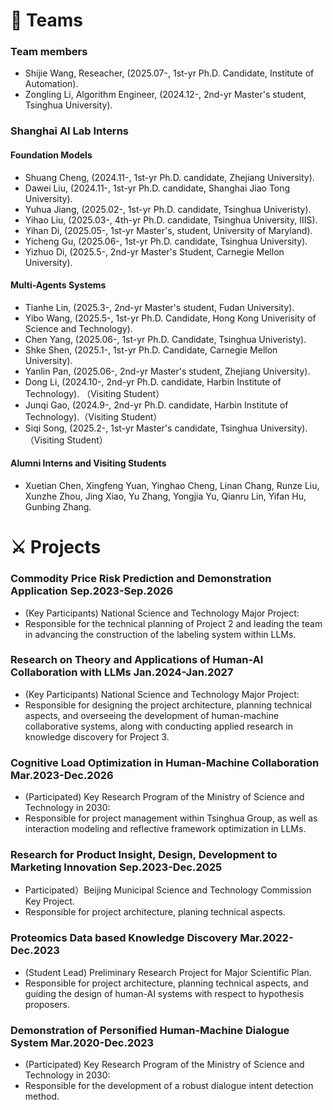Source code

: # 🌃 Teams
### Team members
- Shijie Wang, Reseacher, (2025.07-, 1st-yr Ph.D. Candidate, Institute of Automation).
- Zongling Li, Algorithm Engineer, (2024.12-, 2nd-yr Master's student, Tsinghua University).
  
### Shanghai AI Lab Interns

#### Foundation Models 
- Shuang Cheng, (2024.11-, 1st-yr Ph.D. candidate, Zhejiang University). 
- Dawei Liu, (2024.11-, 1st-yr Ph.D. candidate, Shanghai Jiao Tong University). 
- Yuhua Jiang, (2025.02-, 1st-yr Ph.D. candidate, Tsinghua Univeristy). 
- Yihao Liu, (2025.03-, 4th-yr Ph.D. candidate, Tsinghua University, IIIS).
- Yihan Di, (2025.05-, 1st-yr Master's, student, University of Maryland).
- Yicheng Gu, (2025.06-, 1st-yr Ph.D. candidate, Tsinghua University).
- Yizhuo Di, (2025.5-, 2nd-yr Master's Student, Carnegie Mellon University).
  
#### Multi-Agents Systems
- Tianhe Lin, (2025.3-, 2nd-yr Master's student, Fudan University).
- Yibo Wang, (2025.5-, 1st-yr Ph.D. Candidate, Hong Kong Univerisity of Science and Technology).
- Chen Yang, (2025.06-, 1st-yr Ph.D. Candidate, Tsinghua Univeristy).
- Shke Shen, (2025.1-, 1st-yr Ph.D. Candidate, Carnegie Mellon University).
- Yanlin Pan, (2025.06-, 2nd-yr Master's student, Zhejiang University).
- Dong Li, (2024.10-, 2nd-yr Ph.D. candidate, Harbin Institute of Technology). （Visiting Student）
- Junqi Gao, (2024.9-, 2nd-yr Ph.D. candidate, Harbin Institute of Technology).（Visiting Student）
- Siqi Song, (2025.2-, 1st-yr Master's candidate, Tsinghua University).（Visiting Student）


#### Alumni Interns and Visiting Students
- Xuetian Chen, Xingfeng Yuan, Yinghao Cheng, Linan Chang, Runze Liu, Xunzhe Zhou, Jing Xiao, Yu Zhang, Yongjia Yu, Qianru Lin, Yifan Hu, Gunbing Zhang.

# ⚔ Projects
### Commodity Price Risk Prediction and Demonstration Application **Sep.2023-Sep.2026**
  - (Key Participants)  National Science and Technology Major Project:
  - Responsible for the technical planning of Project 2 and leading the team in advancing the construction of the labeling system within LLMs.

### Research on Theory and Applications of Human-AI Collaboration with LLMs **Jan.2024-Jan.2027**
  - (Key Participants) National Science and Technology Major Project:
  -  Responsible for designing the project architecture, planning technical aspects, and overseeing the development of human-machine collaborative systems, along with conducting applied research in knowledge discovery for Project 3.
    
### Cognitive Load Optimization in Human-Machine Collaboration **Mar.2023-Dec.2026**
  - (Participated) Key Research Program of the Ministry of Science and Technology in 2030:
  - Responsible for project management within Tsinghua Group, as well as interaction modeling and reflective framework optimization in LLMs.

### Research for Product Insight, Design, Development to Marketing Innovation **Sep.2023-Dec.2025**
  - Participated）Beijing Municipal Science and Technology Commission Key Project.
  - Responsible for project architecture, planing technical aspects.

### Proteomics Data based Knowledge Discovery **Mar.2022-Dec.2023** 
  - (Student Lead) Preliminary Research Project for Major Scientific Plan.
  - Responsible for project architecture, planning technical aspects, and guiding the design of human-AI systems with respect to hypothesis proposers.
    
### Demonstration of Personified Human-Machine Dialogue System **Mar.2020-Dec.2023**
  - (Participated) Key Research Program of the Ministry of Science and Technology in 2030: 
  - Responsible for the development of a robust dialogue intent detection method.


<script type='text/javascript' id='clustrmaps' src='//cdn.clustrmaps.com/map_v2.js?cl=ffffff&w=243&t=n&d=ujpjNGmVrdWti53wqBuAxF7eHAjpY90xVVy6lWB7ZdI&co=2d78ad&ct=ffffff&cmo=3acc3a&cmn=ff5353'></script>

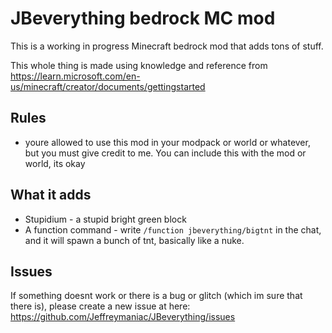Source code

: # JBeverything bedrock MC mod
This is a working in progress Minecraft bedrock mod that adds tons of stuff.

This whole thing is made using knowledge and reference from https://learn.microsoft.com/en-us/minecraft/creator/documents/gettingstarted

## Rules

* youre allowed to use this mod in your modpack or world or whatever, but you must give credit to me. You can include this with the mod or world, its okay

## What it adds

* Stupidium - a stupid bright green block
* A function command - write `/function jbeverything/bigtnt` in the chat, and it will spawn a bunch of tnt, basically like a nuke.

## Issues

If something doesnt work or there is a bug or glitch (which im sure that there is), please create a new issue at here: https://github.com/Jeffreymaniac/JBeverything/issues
# # #
§ **About this exercise**
Output the whole of the data, unchanged; keep the pictures out.

§ **The answer**
Source code

: # 🌃 Teams
### Team members
- Shijie Wang, Reseacher, (2025.07-, 1st-yr Ph.D. Candidate, Institute of Automation).
- Zongling Li, Algorithm Engineer, (2024.12-, 2nd-yr Master's student, Tsinghua University).
  
### Shanghai AI Lab Interns

#### Foundation Models 
- Shuang Cheng, (2024.11-, 1st-yr Ph.D. candidate, Zhejiang University). 
- Dawei Liu, (2024.11-, 1st-yr Ph.D. candidate, Shanghai Jiao Tong University). 
- Yuhua Jiang, (2025.02-, 1st-yr Ph.D. candidate, Tsinghua Univeristy). 
- Yihao Liu, (2025.03-, 4th-yr Ph.D. candidate, Tsinghua University, IIIS).
- Yihan Di, (2025.05-, 1st-yr Master's, student, University of Maryland).
- Yicheng Gu, (2025.06-, 1st-yr Ph.D. candidate, Tsinghua University).
- Yizhuo Di, (2025.5-, 2nd-yr Master's Student, Carnegie Mellon University).
  
#### Multi-Agents Systems
- Tianhe Lin, (2025.3-, 2nd-yr Master's student, Fudan University).
- Yibo Wang, (2025.5-, 1st-yr Ph.D. Candidate, Hong Kong Univerisity of Science and Technology).
- Chen Yang, (2025.06-, 1st-yr Ph.D. Candidate, Tsinghua Univeristy).
- Shke Shen, (2025.1-, 1st-yr Ph.D. Candidate, Carnegie Mellon University).
- Yanlin Pan, (2025.06-, 2nd-yr Master's student, Zhejiang University).
- Dong Li, (2024.10-, 2nd-yr Ph.D. candidate, Harbin Institute of Technology). （Visiting Student）
- Junqi Gao, (2024.9-, 2nd-yr Ph.D. candidate, Harbin Institute of Technology).（Visiting Student）
- Siqi Song, (2025.2-, 1st-yr Master's candidate, Tsinghua University).（Visiting Student）


#### Alumni Interns and Visiting Students
- Xuetian Chen, Xingfeng Yuan, Yinghao Cheng, Linan Chang, Runze Liu, Xunzhe Zhou, Jing Xiao, Yu Zhang, Yongjia Yu, Qianru Lin, Yifan Hu, Gunbing Zhang.

# ⚔ Projects
### Commodity Price Risk Prediction and Demonstration Application **Sep.2023-Sep.2026**
  - (Key Participants)  National Science and Technology Major Project:
  - Responsible for the technical planning of Project 2 and leading the team in advancing the construction of the labeling system within LLMs.

### Research on Theory and Applications of Human-AI Collaboration with LLMs **Jan.2024-Jan.2027**
  - (Key Participants) National Science and Technology Major Project:
  -  Responsible for designing the project architecture, planning technical aspects, and overseeing the development of human-machine collaborative systems, along with conducting applied research in knowledge discovery for Project 3.
    
### Cognitive Load Optimization in Human-Machine Collaboration **Mar.2023-Dec.2026**
  - (Participated) Key Research Program of the Ministry of Science and Technology in 2030:
  - Responsible for project management within Tsinghua Group, as well as interaction modeling and reflective framework optimization in LLMs.

### Research for Product Insight, Design, Development to Marketing Innovation **Sep.2023-Dec.2025**
  - Participated）Beijing Municipal Science and Technology Commission Key Project.
  - Responsible for project architecture, planing technical aspects.

### Proteomics Data based Knowledge Discovery **Mar.2022-Dec.2023** 
  - (Student Lead) Preliminary Research Project for Major Scientific Plan.
  - Responsible for project architecture, planning technical aspects, and guiding the design of human-AI systems with respect to hypothesis proposers.
    
### Demonstration of Personified Human-Machine Dialogue System **Mar.2020-Dec.2023**
  - (Participated) Key Research Program of the Ministry of Science and Technology in 2030: 
  - Responsible for the development of a robust dialogue intent detection method.


<script type='text/javascript' id='clustrmaps' src='//cdn.clustrmaps.com/map_v2.js?cl=ffffff&w=243&t=n&d=ujpjNGmVrdWti53wqBuAxF7eHAjpY90xVVy6lWB7ZdI&co=2d78ad&ct=ffffff&cmo=3acc3a&cmn=ff5353'></script>

Source code

: # JBeverything bedrock MC mod
This is a working in progress Minecraft bedrock mod that adds tons of stuff.

This whole thing is made using knowledge and reference from https://learn.microsoft.com/en-us/minecraft/creator/documents/gettingstarted

## Rules

* youre allowed to use this mod in your modpack or world or whatever, but you must give credit to me. You can include this with the mod or world, its okay

## What it adds

* Stupidium - a stupid bright green block
* A function command - write `/function jbeverything/bigtnt` in the chat, and it will spawn a bunch of tnt, basically like a nuke.

## Issues

If something doesnt work or there is a bug or glitch (which im sure that there is), please create a new issue at here: https://github.com/Jeffreymaniac/JBeverything/issues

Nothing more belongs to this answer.